● Task to complete: Show every line below where "groups" appears.

(Items from a data source)
[Start of Attachment]
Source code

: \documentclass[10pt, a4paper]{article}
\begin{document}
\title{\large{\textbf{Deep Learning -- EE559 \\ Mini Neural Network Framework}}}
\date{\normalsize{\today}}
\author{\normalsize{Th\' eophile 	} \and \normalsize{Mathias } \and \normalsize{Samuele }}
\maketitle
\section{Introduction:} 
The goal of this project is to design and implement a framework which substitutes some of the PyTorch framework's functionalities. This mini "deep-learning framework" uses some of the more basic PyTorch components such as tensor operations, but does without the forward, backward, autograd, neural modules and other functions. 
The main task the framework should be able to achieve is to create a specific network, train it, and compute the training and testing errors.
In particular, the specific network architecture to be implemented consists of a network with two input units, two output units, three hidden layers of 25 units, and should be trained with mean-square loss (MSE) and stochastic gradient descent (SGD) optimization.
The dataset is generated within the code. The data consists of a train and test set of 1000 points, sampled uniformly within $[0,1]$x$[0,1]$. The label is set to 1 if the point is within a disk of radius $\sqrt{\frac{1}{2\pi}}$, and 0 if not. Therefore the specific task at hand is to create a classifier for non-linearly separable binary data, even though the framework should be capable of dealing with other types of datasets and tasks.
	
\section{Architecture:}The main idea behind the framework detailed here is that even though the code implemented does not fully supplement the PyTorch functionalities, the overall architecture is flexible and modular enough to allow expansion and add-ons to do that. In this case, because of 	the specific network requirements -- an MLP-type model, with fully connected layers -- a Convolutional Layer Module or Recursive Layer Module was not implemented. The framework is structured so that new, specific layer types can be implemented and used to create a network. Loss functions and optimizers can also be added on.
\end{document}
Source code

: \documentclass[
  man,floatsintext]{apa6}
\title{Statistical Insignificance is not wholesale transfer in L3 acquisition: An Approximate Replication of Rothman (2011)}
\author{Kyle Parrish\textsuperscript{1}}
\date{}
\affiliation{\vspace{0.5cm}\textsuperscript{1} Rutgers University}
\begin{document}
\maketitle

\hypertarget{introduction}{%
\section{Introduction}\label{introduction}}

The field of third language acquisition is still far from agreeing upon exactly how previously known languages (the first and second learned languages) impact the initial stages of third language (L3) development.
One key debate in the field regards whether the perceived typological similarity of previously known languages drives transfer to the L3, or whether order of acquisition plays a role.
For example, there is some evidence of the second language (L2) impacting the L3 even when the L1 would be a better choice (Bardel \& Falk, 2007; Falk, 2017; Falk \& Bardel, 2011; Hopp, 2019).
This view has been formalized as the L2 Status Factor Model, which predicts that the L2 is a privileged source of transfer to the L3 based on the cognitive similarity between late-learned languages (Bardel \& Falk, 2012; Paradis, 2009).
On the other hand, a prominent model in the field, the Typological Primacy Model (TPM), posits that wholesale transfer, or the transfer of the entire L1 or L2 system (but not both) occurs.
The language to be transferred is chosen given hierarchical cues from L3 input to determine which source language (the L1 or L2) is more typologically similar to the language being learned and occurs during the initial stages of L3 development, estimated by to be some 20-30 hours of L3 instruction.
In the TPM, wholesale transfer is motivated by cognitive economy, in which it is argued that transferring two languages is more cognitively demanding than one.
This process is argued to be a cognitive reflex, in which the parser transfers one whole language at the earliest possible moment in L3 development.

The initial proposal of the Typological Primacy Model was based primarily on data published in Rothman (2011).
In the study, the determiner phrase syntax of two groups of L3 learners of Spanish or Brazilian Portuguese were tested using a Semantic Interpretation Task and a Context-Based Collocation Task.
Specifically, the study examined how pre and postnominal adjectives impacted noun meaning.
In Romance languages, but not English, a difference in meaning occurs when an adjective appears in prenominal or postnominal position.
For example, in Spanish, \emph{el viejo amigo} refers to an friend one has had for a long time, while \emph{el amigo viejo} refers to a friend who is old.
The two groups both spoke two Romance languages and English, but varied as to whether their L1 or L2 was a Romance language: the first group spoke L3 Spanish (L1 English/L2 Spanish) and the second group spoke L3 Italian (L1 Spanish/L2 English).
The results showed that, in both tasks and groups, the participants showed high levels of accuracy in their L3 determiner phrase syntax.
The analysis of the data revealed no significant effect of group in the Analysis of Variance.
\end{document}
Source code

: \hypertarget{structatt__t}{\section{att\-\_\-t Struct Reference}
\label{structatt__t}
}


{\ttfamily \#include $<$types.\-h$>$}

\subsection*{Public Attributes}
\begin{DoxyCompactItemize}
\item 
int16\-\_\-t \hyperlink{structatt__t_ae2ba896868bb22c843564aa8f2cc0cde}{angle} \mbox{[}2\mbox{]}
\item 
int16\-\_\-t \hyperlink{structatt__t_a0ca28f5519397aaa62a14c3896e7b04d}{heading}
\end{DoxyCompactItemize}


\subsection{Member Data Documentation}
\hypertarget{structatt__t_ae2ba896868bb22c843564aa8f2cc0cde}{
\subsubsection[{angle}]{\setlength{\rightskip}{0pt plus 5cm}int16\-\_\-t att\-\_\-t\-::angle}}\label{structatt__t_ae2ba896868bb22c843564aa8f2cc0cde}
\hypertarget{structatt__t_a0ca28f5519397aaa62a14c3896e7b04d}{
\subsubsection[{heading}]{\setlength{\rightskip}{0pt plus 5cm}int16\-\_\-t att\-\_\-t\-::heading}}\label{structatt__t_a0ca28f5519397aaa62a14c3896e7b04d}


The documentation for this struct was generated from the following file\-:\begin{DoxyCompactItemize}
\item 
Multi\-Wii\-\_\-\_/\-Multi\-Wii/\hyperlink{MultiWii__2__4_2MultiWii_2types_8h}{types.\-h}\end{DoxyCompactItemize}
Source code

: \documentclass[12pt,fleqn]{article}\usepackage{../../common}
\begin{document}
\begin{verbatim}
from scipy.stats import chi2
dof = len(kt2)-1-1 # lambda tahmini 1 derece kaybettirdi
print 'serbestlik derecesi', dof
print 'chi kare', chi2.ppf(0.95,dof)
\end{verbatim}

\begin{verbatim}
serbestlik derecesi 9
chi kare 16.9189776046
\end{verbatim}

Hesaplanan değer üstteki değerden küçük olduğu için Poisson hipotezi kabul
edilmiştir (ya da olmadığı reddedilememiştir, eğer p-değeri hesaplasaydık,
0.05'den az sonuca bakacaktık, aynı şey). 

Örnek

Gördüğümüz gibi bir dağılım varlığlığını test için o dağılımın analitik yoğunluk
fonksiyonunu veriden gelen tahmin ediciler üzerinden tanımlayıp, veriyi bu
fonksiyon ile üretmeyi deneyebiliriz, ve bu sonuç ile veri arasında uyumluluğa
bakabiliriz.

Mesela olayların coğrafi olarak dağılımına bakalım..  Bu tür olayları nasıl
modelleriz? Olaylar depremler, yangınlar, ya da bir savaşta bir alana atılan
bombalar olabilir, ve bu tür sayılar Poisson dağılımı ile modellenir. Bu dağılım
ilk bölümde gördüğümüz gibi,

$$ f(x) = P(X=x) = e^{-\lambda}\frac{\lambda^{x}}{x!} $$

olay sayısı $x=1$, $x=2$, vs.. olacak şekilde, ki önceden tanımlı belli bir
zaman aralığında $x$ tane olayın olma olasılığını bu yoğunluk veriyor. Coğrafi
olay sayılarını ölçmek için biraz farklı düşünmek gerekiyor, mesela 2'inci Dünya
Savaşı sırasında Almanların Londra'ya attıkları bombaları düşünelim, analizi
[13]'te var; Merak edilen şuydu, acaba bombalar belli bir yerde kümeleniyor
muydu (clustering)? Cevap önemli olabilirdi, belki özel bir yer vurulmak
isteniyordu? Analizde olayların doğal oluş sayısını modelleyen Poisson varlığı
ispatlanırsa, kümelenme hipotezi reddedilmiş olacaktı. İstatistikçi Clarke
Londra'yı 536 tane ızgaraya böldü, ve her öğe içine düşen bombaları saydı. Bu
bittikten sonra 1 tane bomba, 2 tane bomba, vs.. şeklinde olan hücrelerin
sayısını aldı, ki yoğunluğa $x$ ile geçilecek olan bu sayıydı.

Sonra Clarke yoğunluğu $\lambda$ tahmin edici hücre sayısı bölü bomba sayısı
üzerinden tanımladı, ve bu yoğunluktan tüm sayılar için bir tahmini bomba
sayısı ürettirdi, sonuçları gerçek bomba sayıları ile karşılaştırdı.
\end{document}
[End of Attachment]
● Solution for this task:
In the study, the determiner phrase syntax of two groups of L3 learners of Spanish or Brazilian Portuguese were tested using a Semantic Interpretation Task and a Context-Based Collocation Task.
The two groups both spoke two Romance languages and English, but varied as to whether their L1 or L2 was a Romance language: the first group spoke L3 Spanish (L1 English/L2 Spanish) and the second group spoke L3 Italian (L1 Spanish/L2 English).
The results showed that, in both tasks and groups, the participants showed high levels of accuracy in their L3 determiner phrase syntax.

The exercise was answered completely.